[Python] Fix issue with `dtype` parameter in the `read_csv` method. #8387

Tishj · 2023-07-27T09:54:02Z

Relations are bound twice, one to get the names+types, and the second time to execute.
the dtype parameter was only handled after the first bind, so its effects were not visible in the columns and types attributes of the produced relation.

Also now we only auto_detect during the first phase, capturing the options detected by the sniffer and forwarding them to the second bind as named parameters.

i.e if a quote was detected, we forward this option as read_csv(quote=<detected_quote>)

…, so the 'types' of the relation are accurate

…the result

Mytherin

Thanks for the PR!

I had a quick look at the problem and I think it goes a bit deeper than what this fix addresses. I think the problem should actually be solved in ReadCSVRelation. The issue is here in the constructor:

ReadCSVRelation::ReadCSVRelation(const std::shared_ptr<ClientContext> &context, const string &csv_file,
                                 BufferedCSVReaderOptions options, string alias_p)
    : TableFunctionRelation(context, "read_csv_auto", {Value(csv_file)}, nullptr, false), alias(std::move(alias_p)),
      auto_detect(true) {

	if (alias.empty()) {
		alias = StringUtil::Split(csv_file, ".")[0];
	}

	// Force auto_detect for this constructor
	options.auto_detect = true;
	BufferedCSVReader reader(*context, std::move(options));

	auto &types = reader.GetTypes();
	auto &names = reader.GetNames();
	for (idx_t i = 0; i < types.size(); i++) {
		columns.emplace_back(names[i], types[i]);
	}

	AddNamedParameter("auto_detect", Value::BOOLEAN(true));
}

The options that are set get passed in to the BufferedCSVReader, which then uses those options to run auto-detection and obtain the columns and types.
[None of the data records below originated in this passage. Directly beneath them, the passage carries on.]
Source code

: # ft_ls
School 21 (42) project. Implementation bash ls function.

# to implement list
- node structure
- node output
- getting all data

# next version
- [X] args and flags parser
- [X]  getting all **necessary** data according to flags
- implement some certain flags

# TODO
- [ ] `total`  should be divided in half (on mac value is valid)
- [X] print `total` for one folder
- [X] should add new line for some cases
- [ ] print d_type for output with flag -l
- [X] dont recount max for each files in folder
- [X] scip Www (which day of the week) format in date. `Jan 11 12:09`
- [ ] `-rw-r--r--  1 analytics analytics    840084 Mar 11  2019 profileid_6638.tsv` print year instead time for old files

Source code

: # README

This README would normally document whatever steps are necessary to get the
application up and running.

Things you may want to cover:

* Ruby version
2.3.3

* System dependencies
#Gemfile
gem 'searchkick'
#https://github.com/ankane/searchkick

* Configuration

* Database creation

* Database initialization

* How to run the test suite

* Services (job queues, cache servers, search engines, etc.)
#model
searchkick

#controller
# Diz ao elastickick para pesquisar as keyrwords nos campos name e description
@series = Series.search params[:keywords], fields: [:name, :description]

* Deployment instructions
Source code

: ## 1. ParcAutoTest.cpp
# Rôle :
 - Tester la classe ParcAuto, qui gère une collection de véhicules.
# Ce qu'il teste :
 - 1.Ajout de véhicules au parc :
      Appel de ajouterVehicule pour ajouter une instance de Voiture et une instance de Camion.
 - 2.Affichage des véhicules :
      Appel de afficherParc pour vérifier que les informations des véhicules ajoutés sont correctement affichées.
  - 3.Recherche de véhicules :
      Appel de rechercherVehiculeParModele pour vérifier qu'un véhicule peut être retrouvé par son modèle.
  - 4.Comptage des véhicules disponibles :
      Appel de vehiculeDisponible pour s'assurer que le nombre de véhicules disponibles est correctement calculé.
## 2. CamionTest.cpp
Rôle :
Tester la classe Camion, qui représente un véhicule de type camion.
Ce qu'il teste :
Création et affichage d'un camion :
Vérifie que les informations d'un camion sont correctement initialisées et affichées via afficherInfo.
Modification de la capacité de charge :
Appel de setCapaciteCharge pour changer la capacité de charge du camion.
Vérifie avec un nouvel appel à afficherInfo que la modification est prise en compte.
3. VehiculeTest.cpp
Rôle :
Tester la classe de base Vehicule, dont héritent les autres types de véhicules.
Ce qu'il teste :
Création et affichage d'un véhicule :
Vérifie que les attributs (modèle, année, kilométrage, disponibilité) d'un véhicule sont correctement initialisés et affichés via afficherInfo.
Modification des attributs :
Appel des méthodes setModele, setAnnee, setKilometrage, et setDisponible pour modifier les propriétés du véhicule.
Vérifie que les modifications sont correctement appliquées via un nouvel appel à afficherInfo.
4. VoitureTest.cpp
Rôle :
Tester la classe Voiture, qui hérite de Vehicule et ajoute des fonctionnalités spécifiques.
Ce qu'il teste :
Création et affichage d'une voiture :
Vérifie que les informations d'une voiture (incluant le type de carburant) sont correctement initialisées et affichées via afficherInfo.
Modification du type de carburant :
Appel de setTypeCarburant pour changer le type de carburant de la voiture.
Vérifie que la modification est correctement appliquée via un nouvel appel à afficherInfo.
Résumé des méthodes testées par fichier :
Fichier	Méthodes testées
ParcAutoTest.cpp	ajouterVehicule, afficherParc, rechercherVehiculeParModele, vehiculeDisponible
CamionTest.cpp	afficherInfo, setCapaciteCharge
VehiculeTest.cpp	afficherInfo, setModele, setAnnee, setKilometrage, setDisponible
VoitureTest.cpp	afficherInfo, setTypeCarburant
This means only flags set in the BufferedCSVReaderOptions are considered for the initial binding. However, any parameters provided here are subsequently lost.

Afterwards, the actual table function is constructed and AddNamedParameter is called to add new parameters as named parameters. These parameters are then considered for the actual execution of read_csv.

All of this is to say this is quite messy - we have two avenues of providing options (BufferedCSVReaderOptions and AddNamedParameter) and both affect the relation in different ways. In addition, auto-detection is run multiple times unnecessarily.

Ideally we would only have one way of providing options (AddNamedParameter - which could be used with the BufferedCSVReaderOptions using the SetReadOption function). The auto-detection would run once when creating the relation, and the found columns and types would be saved in the relation (by for example adding a dtypes=[...] parameter). This would prevent the auto-detection from running again in subsequent iterations.

Tishj · 2023-07-27T15:37:02Z

Yea I agree this is really messy, and error-prone.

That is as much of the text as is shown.